Google's latest Nexus smartphone, the Nexus 6, has landed on T-Mobile, and the carrier wants you to know that it's the pure Nexus experience.

T-Mobile's Des Smith, a senior product manager, revealed on Google Plus how different the Nexus 6 from T-Mobile is compared to one from AT&T, which comes with bloatware and other signs it's been handled.

"No Corporate Logo, No Bloatware, no crap you don't want on the #Nexus6 from +T-Mobile :

That's Un-carrier - listening to our customers and giving them what they want, not sticking a stupid corporate logo and a bunch of crap software I know you guys don't want on your #Nexus device.

We know you guys buy a #Nexus6 to avoid that kind of thing!

Google did want to highlight the Virtual Preload (VPL) capabilities on Lollipop, so we made MyAccount available if you want it... But you can totally delete it.
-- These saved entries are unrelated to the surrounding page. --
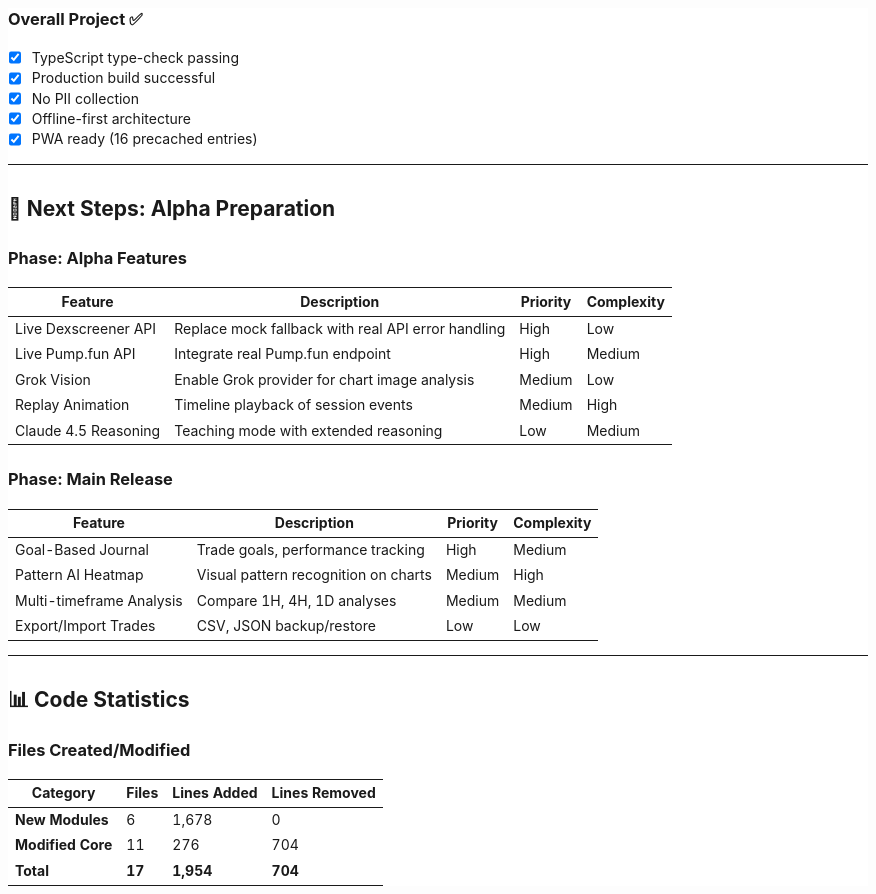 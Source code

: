 ### Overall Project ✅
- [x] TypeScript type-check passing
- [x] Production build successful
- [x] No PII collection
- [x] Offline-first architecture
- [x] PWA ready (16 precached entries)

---

## 🚀 Next Steps: Alpha Preparation

### Phase: Alpha Features

| Feature | Description | Priority | Complexity |
|---------|-------------|----------|------------|
| Live Dexscreener API | Replace mock fallback with real API error handling | High | Low |
| Live Pump.fun API | Integrate real Pump.fun endpoint | High | Medium |
| Grok Vision | Enable Grok provider for chart image analysis | Medium | Low |
| Replay Animation | Timeline playback of session events | Medium | High |
| Claude 4.5 Reasoning | Teaching mode with extended reasoning | Low | Medium |

### Phase: Main Release

| Feature | Description | Priority | Complexity |
|---------|-------------|----------|------------|
| Goal-Based Journal | Trade goals, performance tracking | High | Medium |
| Pattern AI Heatmap | Visual pattern recognition on charts | Medium | High |
| Multi-timeframe Analysis | Compare 1H, 4H, 1D analyses | Medium | Medium |
| Export/Import Trades | CSV, JSON backup/restore | Low | Low |

---

## 📊 Code Statistics

### Files Created/Modified

| Category | Files | Lines Added | Lines Removed |
|----------|-------|-------------|---------------|
| **New Modules** | 6 | 1,678 | 0 |
| **Modified Core** | 11 | 276 | 704 |
| **Total** | **17** | **1,954** | **704** |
That's what we do.

Hope you like what we've chosen to do there (or more importantly, what we've chosen not to do).

Des Smith, Sr. Product Manager, T-Mobile US and business owner of Nexus 6 and Nexus 9."

Adding insult to injury, AT&T's batch of Nexus 6s seem to have some issues that have caused the nation's second-largest carrier to send them back. Motorola, the manufacturer of the Nexus 6, has spotted some bugs in its shipment to AT&T that prevent the smartphone from connecting to the network and, in some cases, cause the Nexus 6's screen to go black. That makes the smartphone pretty much unusable.

Just as in previous years, Google's launch of the Nexus 6 was a pretty under-the-radar ordeal compared to something along the lines of an iPhone launch. This has created some issues with carriers, and T-Mobile announced that it would delay its launch of the Nexus 6 until Nov. 19 due to shipment issues with Motorola. Once again, despite the success of previous years, it seems Google underestimated the popularity of its Nexus brand.

While the Nexus 6 is, and will continue to be, a hot item for the holiday shopping season, it might not be the best smartphone for everyone. It promises the pure Android vanilla experience, and timely updates for a couple years to come, but at six inches, the "phablet" has attracted the ire of some reviewers. While powerful, the phone's large size could negate many of its benefits. Buyers should definitely try one out, in-store, before buying, unless of course, you're already used to using phablets.